A complete web data Retrieval-Augmented Generation (RAG) pipeline built with TypeScript and Bun that scrapes news articles using Selenium, embeds them with Jina's cloud embeddings API, and stores semantic vectors in Qdrant vector database for fast similarity search and AI-powered applications.
This project demonstrates an end-to-end pipeline that:
- Scrapes headlines and summaries from news websites (currently Wired) using Selenium-powered browser automation.
- Converts the scraped textual content into semantic vector embeddings via Jina's cloud neural embeddings API.
- Uploads and indexes these embeddings with metadata (headline and summary) into a Qdrant cloud-managed vector database optimized for similarity search.
- Enables downstream AI use cases such as semantic search, recommendation, or document retrieval over large volumes of web data.
- Modular scraper supporting expansion to multiple websites with clean separation.
- Easy-to-use Jina cloud API integration for fast and accurate embedding generation.
- Efficient, scalable storage and search with Qdrant vector database.
- TypeScript and Bun-powered for fast development and execution.
- Robust, production-ready practices including error handling and environment-based API configurations.
- Node.js or Bun installed (tested with Bun).
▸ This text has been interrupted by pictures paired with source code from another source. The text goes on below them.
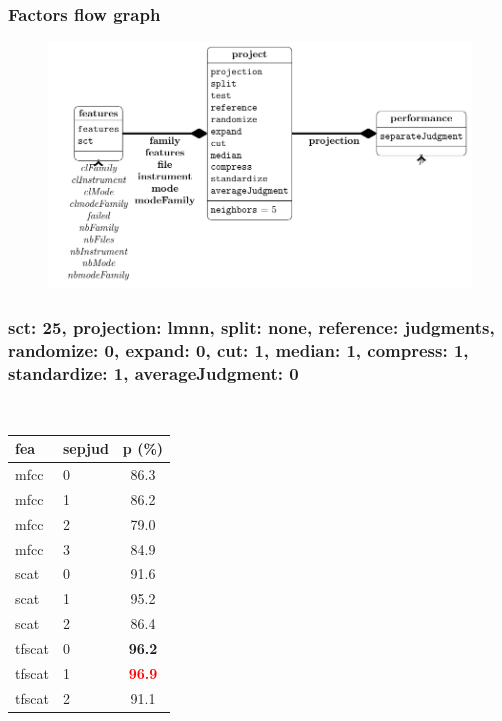   
 
  
  
\begin{frame}\frametitle{Factors flow graph} 
  
  
\begin{center} 
  
  
\begin{figure} 
  
  
\includegraphics[width=\textwidth,height=0.8\textheight,keepaspectratio]{../figures/factors.pdf} 
  
  
\label{factorFlowGraph} 
  
  
\end{figure} 
  
  
\end{center} 
  
  
\end{frame} 
  
\begin{frame}\frametitle{sct: 25, projection: lmnn, split: none, reference: judgments, randomize: 0, expand: 0, cut: 1, median: 1, compress: 1, standardize: 1, averageJudgment: 0} 
  
\begin{table} 
\begin{center} 
\ 
 \setlength{\tabcolsep}{.16667em} 
\begin{tabular}{llc} 
fea & sepjud & p (\%) \\ 
\hline 
mfcc & 0 & 86.3 \\ 
mfcc & 1 & 86.2 \\ 
mfcc & 2 & 79.0 \\ 
mfcc & 3 & 84.9 \\ 
scat & 0 & 91.6 \\ 
scat & 1 & 95.2 \\ 
scat & 2 & 86.4 \\ 
tfscat & 0 & \textbf{96.2} \\ 
tfscat & 1 & \textbf{\textcolor{red}{96.9}} \\ 
tfscat & 2 & 91.1 \\ 
\end{tabular} 
\end{center} 
\label{sc25PrlmSpnoRejuRa0Ex0Cu1Me1Co1St1Avju0} 
\end{table} 
 
\end{frame}  
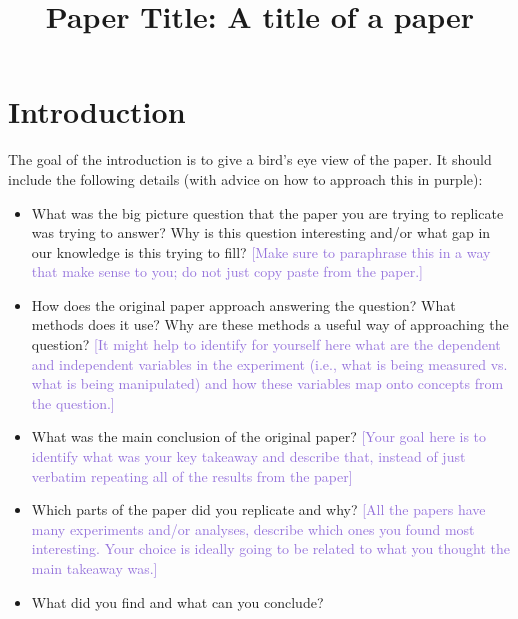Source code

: \documentclass[11pt]{article}
\title{Paper Title: A title of a paper}
\newcommand{\advice}[1]{\textcolor{MediumPurple}{[#1]}}
\begin{document}
\maketitle

\section{Introduction}
The goal of the introduction is to give a bird's eye view of the paper. It should include the following details (with advice on how to approach this in purple):

\begin{itemize}
    \item What was the big picture question that the paper you are trying to replicate was trying to answer? Why is this question interesting and/or what gap in our knowledge is this trying to fill? \advice{Make sure to paraphrase this in a way that make sense to you; do not just copy paste from the paper.}

    \item How does the original paper approach answering the question? What methods does it use? Why are these methods a useful way of approaching the question? \advice{It might help to identify for yourself here what are the dependent and independent variables in the experiment (i.e., what is being measured vs. what is being manipulated) and how these variables map onto concepts from the question.}

    \item What was the main conclusion of the original paper? \advice{Your goal here is to identify what was your key takeaway and describe that, instead of just verbatim repeating all of the results from the paper}

    \item Which parts of the paper did you replicate and why? \advice{All the papers have many experiments and/or analyses, describe which ones you found most interesting. Your choice is ideally going to be related to what you thought the main takeaway was.}

    \item What did you find and what can you conclude?
\end{itemize}
\end{document}
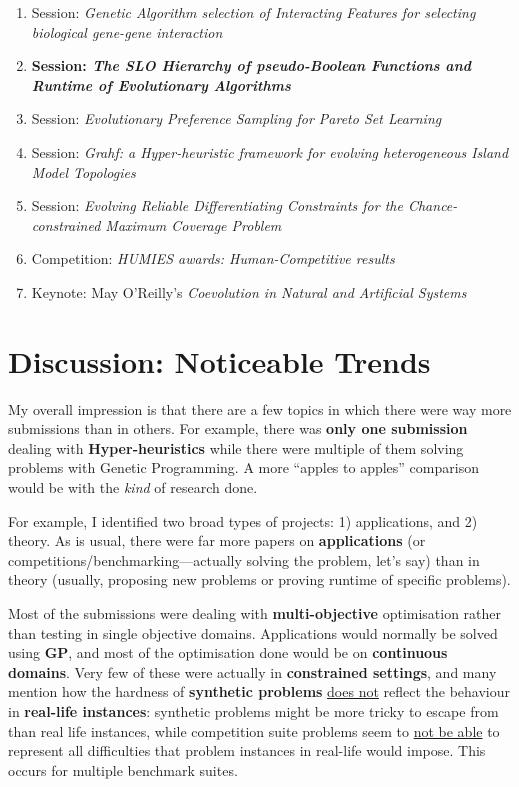 \documentclass[11pt, letterpaper, oneside]{article}
\begin{document}
\begin{enumerate}
    \item Session: \textit{Genetic Algorithm selection of Interacting Features for selecting biological gene-gene interaction}
    \item \textbf{Session: \textit{The SLO Hierarchy of pseudo-Boolean Functions and Runtime of Evolutionary Algorithms}}
    \item Session: \textit{Evolutionary Preference Sampling for Pareto Set Learning}
    \item Session: \textit{Grahf: a Hyper-heuristic framework for evolving heterogeneous Island Model Topologies}
    \item Session: \textit{Evolving Reliable Differentiating Constraints for the Chance-constrained Maximum Coverage Problem}
    \item Competition: \textit{HUMIES awards: Human-Competitive results}
    \item Keynote: May O'Reilly's \textit{Coevolution in Natural and Artificial Systems}
\end{enumerate}


\section{Discussion: Noticeable Trends}

My overall impression is that there are a few topics in which there were way more submissions than in others.
For example, there was \textbf{only one submission} dealing with \textbf{Hyper-heuristics} while there were multiple of them {solving problems with Genetic Programming}.
A more ``apples to apples'' comparison would be with the \textit{kind} of research done.

For example, I identified two broad types of projects: 1) applications, and 2) theory.
As is usual, there were far more papers on \textbf{applications} (or competitions/benchmarking---actually solving the problem, let's say) than in theory (usually, proposing new problems or proving runtime of specific problems).

Most of the submissions were dealing with \textbf{multi-objective} optimisation rather than testing in single objective domains.
Applications would normally be solved using \textbf{GP}, and most of the optimisation done would be on \textbf{continuous domains}.
Very few of these were actually in \textbf{constrained settings}, and many mention how the hardness of \textbf{synthetic problems} \underline{does not} reflect the behaviour in \textbf{real-life instances}:
synthetic problems might be more tricky to escape from than real life instances, while competition suite problems seem to \underline{not be able} to represent all difficulties that problem instances in real-life would impose.
This occurs for multiple benchmark suites.
\end{document}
- Docker installed (optional, if you want local Qdrant).
- Jina.cloud API key.
- Qdrant cloud API key and URL.
- A modern browser and Chromedriver installed and accessible.
- Clone the repository:
git clone https://github.com/your-username/web-rag-pipeline.git cd web-rag-pipeline - Copy .env.example to .env and add your API keys:
JINA_API_KEY=your_jina_api_key QDRANT_API_KEY=your_qdrant_api_key QDRANT_URL=https://your-qdrant-cloud-instance
-
Install dependencies: bun install
-
Run the full pipeline: bun run main.ts
── main.ts # Orchestrates scraping → embedding → DB storage src/ ├── scraper.ts # Selenium web scraping module ├── embedder.ts # Jina cloud embedding API interface ├── qdrant.ts # Qdrant cloud client and ingestion logic
.env # API keys and configs package.json # Scripts and dependencies
Add more scrapers for other sources. Implement query and retrieval functionality over Qdrant. Add a frontend interface or API server for interactive search. Explore advanced embedding techniques or hybrid search with metadata filtering.
This pipeline serves as a foundational project for building powerful, scalable AI applications leveraging the synergy of web scraping, vector embedding, and similarity search.